Savez-vous pourquoi Laurin était, comme en France, presque invisible, inconnu de la plupart des gens?
Parce que les marionnettistes de l'industrie allemande du cinéma et de la télévision le boycottent depuis 32 ans maintenant. Et ça continue. Même avec sa résurgence internationale étonnante et malgré toutes les excellentes critiques, nationales et étrangères, il est toujours rejeté par tous les réseaux allemands. Même la section allemande d'ARTE refuse de le montrer.

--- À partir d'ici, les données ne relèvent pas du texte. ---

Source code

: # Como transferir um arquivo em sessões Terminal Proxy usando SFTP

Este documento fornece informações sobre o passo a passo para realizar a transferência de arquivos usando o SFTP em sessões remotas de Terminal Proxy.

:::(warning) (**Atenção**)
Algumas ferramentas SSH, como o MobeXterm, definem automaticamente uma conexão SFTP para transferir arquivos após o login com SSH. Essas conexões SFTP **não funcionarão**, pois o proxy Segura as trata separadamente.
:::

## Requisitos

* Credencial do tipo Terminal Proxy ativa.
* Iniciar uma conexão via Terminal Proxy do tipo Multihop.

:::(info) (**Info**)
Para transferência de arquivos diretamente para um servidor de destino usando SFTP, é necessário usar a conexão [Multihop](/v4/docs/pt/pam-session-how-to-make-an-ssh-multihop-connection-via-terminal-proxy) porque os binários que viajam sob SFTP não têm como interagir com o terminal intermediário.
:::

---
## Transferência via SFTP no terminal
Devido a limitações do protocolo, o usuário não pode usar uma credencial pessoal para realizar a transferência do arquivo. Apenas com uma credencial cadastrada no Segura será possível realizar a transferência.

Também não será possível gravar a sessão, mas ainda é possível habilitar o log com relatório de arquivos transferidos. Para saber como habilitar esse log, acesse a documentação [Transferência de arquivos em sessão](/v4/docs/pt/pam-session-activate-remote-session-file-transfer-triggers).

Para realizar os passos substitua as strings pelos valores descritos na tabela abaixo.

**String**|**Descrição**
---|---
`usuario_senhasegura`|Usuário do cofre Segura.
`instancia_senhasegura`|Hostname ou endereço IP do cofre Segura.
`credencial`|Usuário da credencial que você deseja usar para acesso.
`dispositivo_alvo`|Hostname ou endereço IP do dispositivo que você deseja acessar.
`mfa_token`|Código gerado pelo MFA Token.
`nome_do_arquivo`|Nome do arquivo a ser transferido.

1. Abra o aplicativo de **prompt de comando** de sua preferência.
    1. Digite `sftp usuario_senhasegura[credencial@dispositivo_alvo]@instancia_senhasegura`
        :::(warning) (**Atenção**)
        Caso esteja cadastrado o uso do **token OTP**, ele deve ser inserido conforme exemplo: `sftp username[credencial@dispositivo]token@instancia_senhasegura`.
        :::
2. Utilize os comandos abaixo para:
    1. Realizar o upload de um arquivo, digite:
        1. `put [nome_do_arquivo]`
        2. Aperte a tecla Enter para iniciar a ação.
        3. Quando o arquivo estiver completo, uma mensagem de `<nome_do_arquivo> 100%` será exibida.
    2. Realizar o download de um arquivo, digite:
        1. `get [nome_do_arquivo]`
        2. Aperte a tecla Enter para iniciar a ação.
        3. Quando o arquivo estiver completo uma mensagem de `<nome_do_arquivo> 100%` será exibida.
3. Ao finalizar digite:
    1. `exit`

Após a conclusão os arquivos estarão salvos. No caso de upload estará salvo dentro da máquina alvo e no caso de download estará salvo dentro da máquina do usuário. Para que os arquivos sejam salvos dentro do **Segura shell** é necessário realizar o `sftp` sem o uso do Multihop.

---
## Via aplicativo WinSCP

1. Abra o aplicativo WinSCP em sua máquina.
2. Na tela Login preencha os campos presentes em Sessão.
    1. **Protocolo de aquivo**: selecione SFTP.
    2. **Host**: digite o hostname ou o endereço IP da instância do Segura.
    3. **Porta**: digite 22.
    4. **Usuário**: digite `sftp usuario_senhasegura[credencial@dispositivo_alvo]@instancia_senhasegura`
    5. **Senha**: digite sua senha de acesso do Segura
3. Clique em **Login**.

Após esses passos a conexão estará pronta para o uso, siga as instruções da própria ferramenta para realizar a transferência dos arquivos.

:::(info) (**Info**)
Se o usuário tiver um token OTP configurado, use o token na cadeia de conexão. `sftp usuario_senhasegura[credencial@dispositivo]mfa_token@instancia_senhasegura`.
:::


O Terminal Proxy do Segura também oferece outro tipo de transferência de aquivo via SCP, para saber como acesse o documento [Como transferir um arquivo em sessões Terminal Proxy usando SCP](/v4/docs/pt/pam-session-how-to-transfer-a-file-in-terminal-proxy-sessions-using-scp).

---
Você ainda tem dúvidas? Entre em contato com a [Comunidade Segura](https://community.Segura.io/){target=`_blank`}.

Quand on découvre le film, en particulier en se disant que c'est bel et bien un premier film, il est évident qu'il aurait dû vous ouvrir quelques portes. Mais vous semblez avoir été piégé à la télévision. Avez-vous réussi à vous exprimer d'une manière ou d'une autre? Comme sur des téléfilms comme Jeux de massacre ou Hepzibah?
J'ai réussi, mais seulement un peu. Je continue à entrer en collision avec les bas standards de la plupart des producteurs de films et de télévision allemands (appelés "Redakteure") qui n'aiment pas mon style cinématographique et arty. Un producteur de télévision allemand m'a récemment dit que je savais ou je pouvais me « fourrer mon art », qu'ils n'avaient besoin que de mon savoir-faire. Du coup, ma manière économique de tourner et les bonnes notes que je prends régulièrement ne semblent plus si importantes. Bizarre, n'est-ce pas?

Essayez-vous toujours de produire de nouveaux projets pour le grand écran? En Allemagne?
Oui, mais uniquement à l'étranger. Plus en Allemagne.

Il y a quelques années, Bildstörung a fait un premier Bluray de Laurin avec une restauration complète et quelque chose a changé. Le film apparaît dans les festivals, son considéré comme un joyau oublié... Comment expliquez-vous ce retour? Votre film était trop en avance sur son temps ou juste... allemand?
Oh, bien sûr, c'était en avance sur son temps. Toute mon existence semble être victime d'un mauvais timing. Et oui, être allemand n'aide vraiment pas.

Quand on voit qu'en France Le Chat qui fume édite une jolie édition, c'est un peu comme une petite vengeance?
Oui. Mais pas seulement une petite revanche. Une énorme revanche. Une grande riposte. Hah!

Un grand Merci à Robert Sigl pour son accessibilité et à Le Chat qui fume pour nous avoir fait découvrir Laurin.